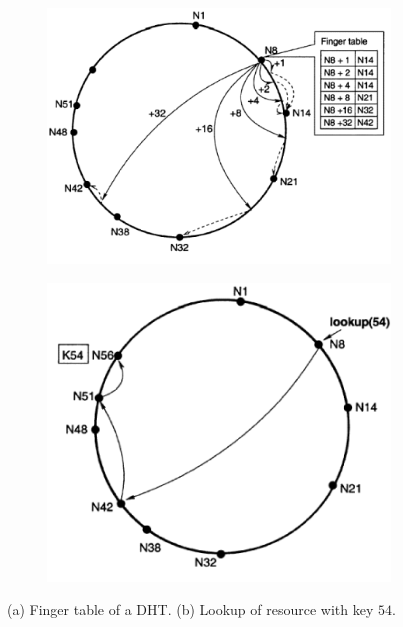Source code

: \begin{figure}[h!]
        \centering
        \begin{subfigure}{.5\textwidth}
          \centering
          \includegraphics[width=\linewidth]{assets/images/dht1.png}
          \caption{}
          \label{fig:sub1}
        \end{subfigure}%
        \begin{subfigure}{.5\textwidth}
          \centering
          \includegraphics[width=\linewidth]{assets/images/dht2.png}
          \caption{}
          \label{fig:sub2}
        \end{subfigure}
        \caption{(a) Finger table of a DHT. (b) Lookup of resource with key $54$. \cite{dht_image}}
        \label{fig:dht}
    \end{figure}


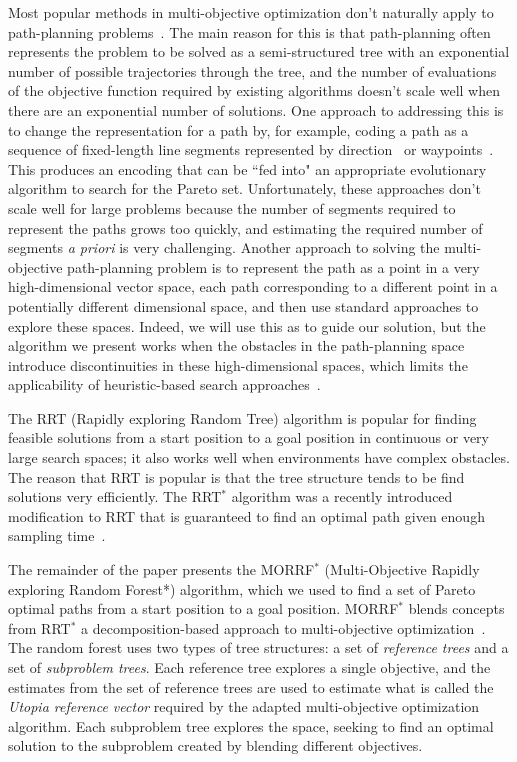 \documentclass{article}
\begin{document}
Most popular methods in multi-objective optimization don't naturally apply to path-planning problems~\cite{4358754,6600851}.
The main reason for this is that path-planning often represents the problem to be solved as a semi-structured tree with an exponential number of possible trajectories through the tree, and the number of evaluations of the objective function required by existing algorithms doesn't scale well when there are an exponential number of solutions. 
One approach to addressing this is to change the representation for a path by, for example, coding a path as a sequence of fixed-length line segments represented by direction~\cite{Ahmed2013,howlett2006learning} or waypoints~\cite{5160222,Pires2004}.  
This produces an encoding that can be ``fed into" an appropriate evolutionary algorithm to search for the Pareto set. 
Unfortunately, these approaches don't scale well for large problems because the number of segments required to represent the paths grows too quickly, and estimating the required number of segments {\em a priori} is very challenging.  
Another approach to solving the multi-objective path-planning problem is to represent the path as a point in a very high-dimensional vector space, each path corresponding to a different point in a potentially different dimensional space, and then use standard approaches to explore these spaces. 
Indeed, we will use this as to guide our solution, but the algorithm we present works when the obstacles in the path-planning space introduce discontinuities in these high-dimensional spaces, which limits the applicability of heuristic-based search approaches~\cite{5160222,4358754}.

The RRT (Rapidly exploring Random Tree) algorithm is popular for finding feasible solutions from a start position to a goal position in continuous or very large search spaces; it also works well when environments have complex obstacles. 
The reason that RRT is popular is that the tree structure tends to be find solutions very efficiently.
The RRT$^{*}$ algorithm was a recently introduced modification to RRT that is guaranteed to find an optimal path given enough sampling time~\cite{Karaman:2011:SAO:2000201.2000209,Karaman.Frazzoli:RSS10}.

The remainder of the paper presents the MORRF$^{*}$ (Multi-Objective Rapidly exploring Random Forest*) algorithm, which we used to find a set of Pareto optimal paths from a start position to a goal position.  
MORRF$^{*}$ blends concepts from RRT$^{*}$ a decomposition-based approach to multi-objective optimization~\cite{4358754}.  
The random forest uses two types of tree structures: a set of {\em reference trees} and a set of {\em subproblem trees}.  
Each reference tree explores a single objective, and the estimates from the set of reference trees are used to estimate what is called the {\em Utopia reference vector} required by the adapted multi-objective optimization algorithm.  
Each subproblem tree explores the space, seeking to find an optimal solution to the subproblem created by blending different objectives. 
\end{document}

* * *

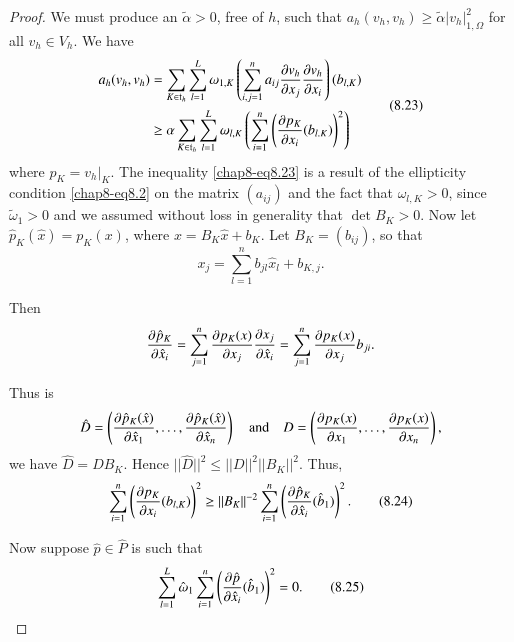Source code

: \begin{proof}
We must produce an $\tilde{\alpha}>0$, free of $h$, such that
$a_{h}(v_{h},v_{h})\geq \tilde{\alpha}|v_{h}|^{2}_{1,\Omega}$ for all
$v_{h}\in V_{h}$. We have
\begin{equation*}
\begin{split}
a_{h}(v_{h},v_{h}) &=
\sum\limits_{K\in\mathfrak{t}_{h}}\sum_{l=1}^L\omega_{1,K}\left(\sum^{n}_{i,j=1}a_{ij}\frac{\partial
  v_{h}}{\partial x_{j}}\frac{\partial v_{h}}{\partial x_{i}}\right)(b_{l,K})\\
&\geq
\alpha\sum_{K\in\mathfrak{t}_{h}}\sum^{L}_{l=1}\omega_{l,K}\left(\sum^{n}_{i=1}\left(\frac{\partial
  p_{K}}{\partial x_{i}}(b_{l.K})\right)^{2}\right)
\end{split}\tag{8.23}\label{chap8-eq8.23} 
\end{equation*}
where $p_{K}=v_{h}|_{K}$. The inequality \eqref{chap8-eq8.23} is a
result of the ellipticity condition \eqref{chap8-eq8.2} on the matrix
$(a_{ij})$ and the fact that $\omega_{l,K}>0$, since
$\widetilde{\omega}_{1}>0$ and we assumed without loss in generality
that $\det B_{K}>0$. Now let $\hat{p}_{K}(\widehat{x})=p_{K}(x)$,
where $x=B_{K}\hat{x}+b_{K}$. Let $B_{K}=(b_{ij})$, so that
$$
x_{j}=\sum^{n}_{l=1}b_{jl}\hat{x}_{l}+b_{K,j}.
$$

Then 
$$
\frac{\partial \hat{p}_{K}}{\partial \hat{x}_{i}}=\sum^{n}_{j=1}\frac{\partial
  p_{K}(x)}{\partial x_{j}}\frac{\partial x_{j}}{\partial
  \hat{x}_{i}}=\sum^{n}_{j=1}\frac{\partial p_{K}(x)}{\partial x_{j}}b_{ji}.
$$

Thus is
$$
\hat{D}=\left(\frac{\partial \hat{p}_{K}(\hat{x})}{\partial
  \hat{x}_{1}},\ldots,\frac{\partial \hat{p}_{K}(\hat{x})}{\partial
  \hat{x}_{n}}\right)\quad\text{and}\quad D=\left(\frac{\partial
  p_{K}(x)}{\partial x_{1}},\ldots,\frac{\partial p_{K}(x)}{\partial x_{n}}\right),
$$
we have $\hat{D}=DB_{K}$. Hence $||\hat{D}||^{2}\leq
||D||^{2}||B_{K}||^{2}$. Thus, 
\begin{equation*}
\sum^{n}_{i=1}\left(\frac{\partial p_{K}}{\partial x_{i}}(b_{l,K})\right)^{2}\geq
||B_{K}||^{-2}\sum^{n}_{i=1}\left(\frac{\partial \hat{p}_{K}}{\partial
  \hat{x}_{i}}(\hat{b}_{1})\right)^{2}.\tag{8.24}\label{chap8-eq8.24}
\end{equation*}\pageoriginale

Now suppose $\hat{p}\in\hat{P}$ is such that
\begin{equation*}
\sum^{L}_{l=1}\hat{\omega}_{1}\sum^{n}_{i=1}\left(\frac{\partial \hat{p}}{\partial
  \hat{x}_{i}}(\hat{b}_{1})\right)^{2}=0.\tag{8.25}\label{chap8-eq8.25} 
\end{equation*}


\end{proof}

→ **Problem details**
From the entries above, copy out every line where the string "label" appears.

→ **Solution to this task**
          \label{fig:sub1}
          \label{fig:sub2}
        \label{fig:dht}
\end{split}\tag{8.23}\label{chap8-eq8.23} 
  \hat{x}_{i}}(\hat{b}_{1})\right)^{2}.\tag{8.24}\label{chap8-eq8.24}
  \hat{x}_{i}}(\hat{b}_{1})\right)^{2}=0.\tag{8.25}\label{chap8-eq8.25} 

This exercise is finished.